Both local disk and the Cinder block storage can be used with a number
of Docker storage drivers available.
* 'devicemapper': When used with a dedicated Cinder volume it is
configured using direct-lvm and offers very good performance. If it's
used with the compute instance's local disk uses a loopback device
offering poor performance and it's not recommended for production
environments. Using the 'devicemapper' driver does allow the use of
SELinux.
* 'overlay' When used with a dedicated Cinder volume offers as good
or better performance than devicemapper. If used on the local disk of
the compute instance (especially with high IOPS drives) you can get
significant performance gains. However, for kernel versions less than
4.9, SELinux must be disabled inside the containers resulting in worse
container isolation, although it still runs in enforcing mode on the
cluster compute instances.
* 'overlay2' is the preferred storage driver, for all currently supported
Linux distributions, and requires no extra configuration. When possible,
overlay2 is the recommended storage driver. When installing Docker for
the first time, overlay2 is used by default.
Persistent storage
------------------
In some use cases, data read/written by a container needs to persist
so that it can be accessed later. To persist the data, a Cinder
volume with a filesystem on it can be mounted on a host and be made
available to the container, then be unmounted when the container exits.
Docker provides the 'volume' feature for this purpose: the user
invokes the 'volume create' command, specifying a particular volume
driver to perform the actual work. Then this volume can be mounted
when a container is created. A number of third-party volume drivers
support OpenStack Cinder as the backend, for example Rexray and
Flocker. Magnum currently supports Rexray as the volume driver for
Swarm. Other drivers are being considered.
Kubernetes allows a previously created Cinder block to be mounted to
a pod and this is done by specifying the block ID in the pod YAML file.

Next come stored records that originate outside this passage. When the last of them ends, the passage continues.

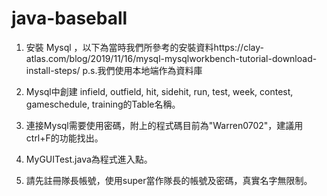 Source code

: # java-baseball
1. 安裝 Mysql ，以下為當時我們所參考的安裝資料https://clay-atlas.com/blog/2019/11/16/mysql-mysqlworkbench-tutorial-download-install-steps/
p.s.我們使用本地端作為資料庫

2. Mysql中創建 infield, outfield, hit, sidehit, run, test, week, contest, gameschedule, training的Table名稱。

4. 連接Mysql需要使用密碼，附上的程式碼目前為"Warren0702"，建議用ctrl+F的功能找出。

5. MyGUITest.java為程式進入點。

6. 請先註冊隊長帳號，使用super當作隊長的帳號及密碼，真實名字無限制。
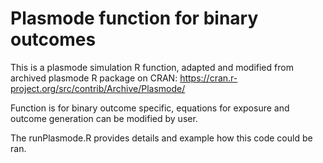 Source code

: # Plasmode function for binary outcomes

This is a plasmode simulation R function, adapted and modified from archived plasmode R package on CRAN: https://cran.r-project.org/src/contrib/Archive/Plasmode/

Function is for binary outcome specific, equations for exposure and outcome generation can be modified by user.

The runPlasmode.R provides details and example how this code could be ran.
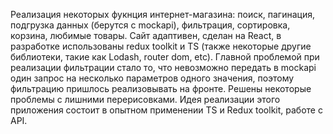 Реализация некоторых фукнция интернет-магазина: поиск, пагинация, подгрузка данных (берутся с mockapi), фильтрация, сортировка, корзина, любимые товары. Сайт адаптивен, сделан на React, в разработке использованы redux toolkit и TS (также некоторые другие библиотеки, такие как Lodash, router dom, etc). 
Главной проблемой при реализации фильтрации стало то, что невозможно передать в mockapi один запрос на несколько параметров одного значения, поэтому фильтрацию пришлось реализовывать на фронте. Решены некоторые проблемы с лишними перерисовками. 
Идея реализации этого приложения состоит в опытном применении TS и Redux toolkit, работе с API. 
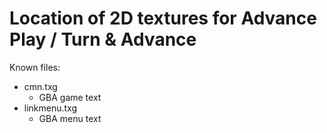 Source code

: # Location of 2D textures for Advance Play / Turn & Advance

Known files:
- cmn.txg
    - GBA game text
- linkmenu.txg
    - GBA menu text
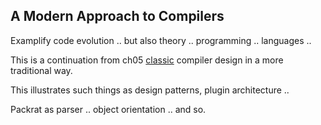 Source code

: 
## A Modern Approach to Compilers

Examplify code evolution .. but also theory .. programming .. languages ..

This is a continuation from ch05 [classic](./../../ch05/classic/) compiler design
in a more traditional way.

This illustrates such things as design patterns, plugin architecture ..

Packrat as parser .. object orientation .. and so.
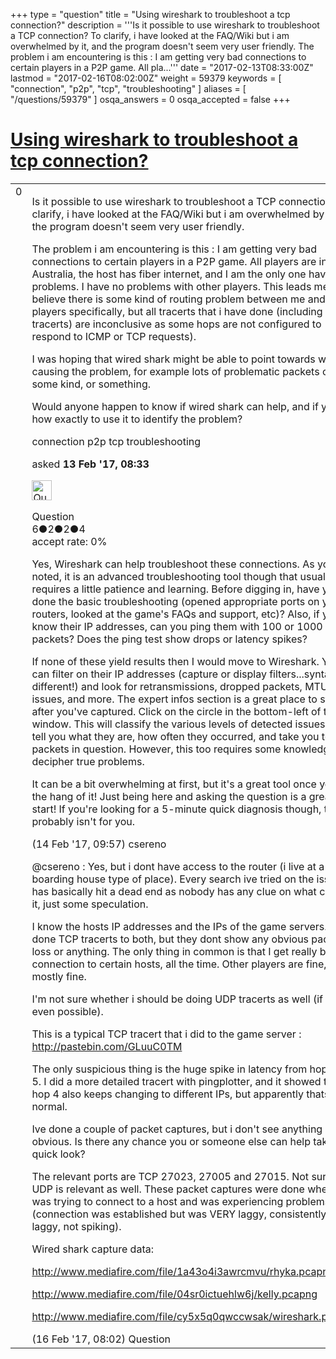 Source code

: +++
type = "question"
title = "Using wireshark to troubleshoot a tcp connection?"
description = '''Is it possible to use wireshark to troubleshoot a TCP connection? To clarify, i have looked at the FAQ/Wiki but i am overwhelmed by it, and the program doesn&#x27;t seem very user friendly. The problem i am encountering is this : I am getting very bad connections to certain players in a P2P game. All pla...'''
date = "2017-02-13T08:33:00Z"
lastmod = "2017-02-16T08:02:00Z"
weight = 59379
keywords = [ "connection", "p2p", "tcp", "troubleshooting" ]
aliases = [ "/questions/59379" ]
osqa_answers = 0
osqa_accepted = false
+++

<div class="headNormal">

# [Using wireshark to troubleshoot a tcp connection?](/questions/59379/using-wireshark-to-troubleshoot-a-tcp-connection)

</div>

<div id="main-body">

<div id="askform">

<table id="question-table" style="width:100%;"><colgroup><col style="width: 50%" /><col style="width: 50%" /></colgroup><tbody><tr class="odd"><td style="width: 30px; vertical-align: top"><div class="vote-buttons"><span id="post-59379-upvote" class="ajax-command post-vote up" rel="nofollow" title="I like this post (click again to cancel)"> </span><div id="post-59379-score" class="post-score" title="current number of votes">0</div><span id="post-59379-downvote" class="ajax-command post-vote down" rel="nofollow" title="I dont like this post (click again to cancel)"> </span> <span id="favorite-mark" class="ajax-command favorite-mark" rel="nofollow" title="mark/unmark this question as favorite (click again to cancel)"> </span><div id="favorite-count" class="favorite-count"></div></div></td><td><div id="item-right"><div class="question-body"><p>Is it possible to use wireshark to troubleshoot a TCP connection? To clarify, i have looked at the FAQ/Wiki but i am overwhelmed by it, and the program doesn't seem very user friendly.</p><p>The problem i am encountering is this : I am getting very bad connections to certain players in a P2P game. All players are in Australia, the host has fiber internet, and I am the only one having problems. I have no problems with other players. This leads me to believe there is some kind of routing problem between me and these players specifically, but all tracerts that i have done (including TCP tracerts) are inconclusive as some hops are not configured to respond to ICMP or TCP requests).</p><p>I was hoping that wired shark might be able to point towards what is causing the problem, for example lots of problematic packets of some kind, or something.</p><p>Would anyone happen to know if wired shark can help, and if yes, how exactly to use it to identify the problem?</p></div><div id="question-tags" class="tags-container tags"><span class="post-tag tag-link-connection" rel="tag" title="see questions tagged &#39;connection&#39;">connection</span> <span class="post-tag tag-link-p2p" rel="tag" title="see questions tagged &#39;p2p&#39;">p2p</span> <span class="post-tag tag-link-tcp" rel="tag" title="see questions tagged &#39;tcp&#39;">tcp</span> <span class="post-tag tag-link-troubleshooting" rel="tag" title="see questions tagged &#39;troubleshooting&#39;">troubleshooting</span></div><div id="question-controls" class="post-controls"></div><div class="post-update-info-container"><div class="post-update-info post-update-info-user"><p>asked <strong>13 Feb '17, 08:33</strong></p><img src="https://secure.gravatar.com/avatar/f01cadc0a7fb703a9ad769c129cc405e?s=32&amp;d=identicon&amp;r=g" class="gravatar" width="32" height="32" alt="Question&#39;s gravatar image" /><p><span>Question</span><br />
<span class="score" title="6 reputation points">6</span><span title="2 badges"><span class="badge1">●</span><span class="badgecount">2</span></span><span title="2 badges"><span class="silver">●</span><span class="badgecount">2</span></span><span title="4 badges"><span class="bronze">●</span><span class="badgecount">4</span></span><br />
<span class="accept_rate" title="Rate of the user&#39;s accepted answers">accept rate:</span> <span title="Question has no accepted answers">0%</span></p></div></div><div id="comments-container-59379" class="comments-container"><span id="59413"></span><div id="comment-59413" class="comment"><div id="post-59413-score" class="comment-score"></div><div class="comment-text"><p>Yes, Wireshark can help troubleshoot these connections. As you've noted, it is an advanced troubleshooting tool though that usually requires a little patience and learning. Before digging in, have you done the basic troubleshooting (opened appropriate ports on your routers, looked at the game's FAQs and support, etc)? Also, if you know their IP addresses, can you ping them with 100 or 1000 packets? Does the ping test show drops or latency spikes?</p><p>If none of these yield results then I would move to Wireshark. You can filter on their IP addresses (capture or display filters...syntax is different!) and look for retransmissions, dropped packets, MTU issues, and more. The expert infos section is a great place to start after you've captured. Click on the circle in the bottom-left of the window. This will classify the various levels of detected issues and tell you what they are, how often they occurred, and take you to the packets in question. However, this too requires some knowledge to decipher true problems.</p><p>It can be a bit overwhelming at first, but it's a great tool once you get the hang of it! Just being here and asking the question is a great start! If you're looking for a 5-minute quick diagnosis though, this probably isn't for you.</p></div><div id="comment-59413-info" class="comment-info"><span class="comment-age">(14 Feb '17, 09:57)</span> <span class="comment-user userinfo">csereno</span></div></div><span id="59477"></span><div id="comment-59477" class="comment"><div id="post-59477-score" class="comment-score"></div><div class="comment-text"><p><span></span><span>@csereno</span> : Yes, but i dont have access to the router (i live at a boarding house type of place). Every search ive tried on the issue has basically hit a dead end as nobody has any clue on what causes it, just some speculation.</p><p>I know the hosts IP addresses and the IPs of the game servers. I've done TCP tracerts to both, but they dont show any obvious packet loss or anything. The only thing in common is that I get really bad connection to certain hosts, all the time. Other players are fine, or mostly fine.</p><p>I'm not sure whether i should be doing UDP tracerts as well (if thats even possible).</p><p>This is a typical TCP tracert that i did to the game server : <a href="http://pastebin.com/GLuuC0TM">http://pastebin.com/GLuuC0TM</a></p><p>The only suspicious thing is the huge spike in latency from hop 4 to 5. I did a more detailed tracert with pingplotter, and it showed that hop 4 also keeps changing to different IPs, but apparently thats normal.</p><p>Ive done a couple of packet captures, but i don't see anything really obvious. Is there any chance you or someone else can help take a quick look?</p><p>The relevant ports are TCP 27023, 27005 and 27015. Not sure if UDP is relevant as well. These packet captures were done when I was trying to connect to a host and was experiencing problems (connection was established but was VERY laggy, consistently laggy, not spiking).</p><p>Wired shark capture data:</p><p><a href="http://www.mediafire.com/file/1a43o4i3awrcmvu/rhyka.pcapng">http://www.mediafire.com/file/1a43o4i3awrcmvu/rhyka.pcapng</a></p><p><a href="http://www.mediafire.com/file/04sr0ictuehlw6j/kelly.pcapng">http://www.mediafire.com/file/04sr0ictuehlw6j/kelly.pcapng</a></p><p><a href="http://www.mediafire.com/file/cy5x5q0qwccwsak/wireshark.pcapng">http://www.mediafire.com/file/cy5x5q0qwccwsak/wireshark.pcapng</a></p></div><div id="comment-59477-info" class="comment-info"><span class="comment-age">(16 Feb '17, 08:02)</span> <span class="comment-user userinfo">Question</span></div></div></div><div id="comment-tools-59379" class="comment-tools"></div><div class="clear"></div><div id="comment-59379-form-container" class="comment-form-container"></div><div class="clear"></div></div></td></tr></tbody></table>

</div>

</div>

When the pod is scheduled on a node, Kubernetes will interface with
Cinder to request the volume to be mounted on this node, then
Kubernetes will launch the Docker container with the proper options to
make the filesystem on the Cinder volume accessible to the container
in the pod. When the pod exits, Kubernetes will again send a request
to Cinder to unmount the volume's filesystem, making it available to be
mounted on other nodes.
Magnum supports these features to use Cinder as persistent storage
using the ClusterTemplate attribute 'volume-driver' and the support matrix
for the COE types is summarized as follows:
+--------+-------------+-------------+
| Driver | Kubernetes | Swarm |
+========+=============+=============+
| cinder | supported | unsupported |
+--------+-------------+-------------+
| rexray | unsupported | supported |
+--------+-------------+-------------+
Following are some examples for using Cinder as persistent storage.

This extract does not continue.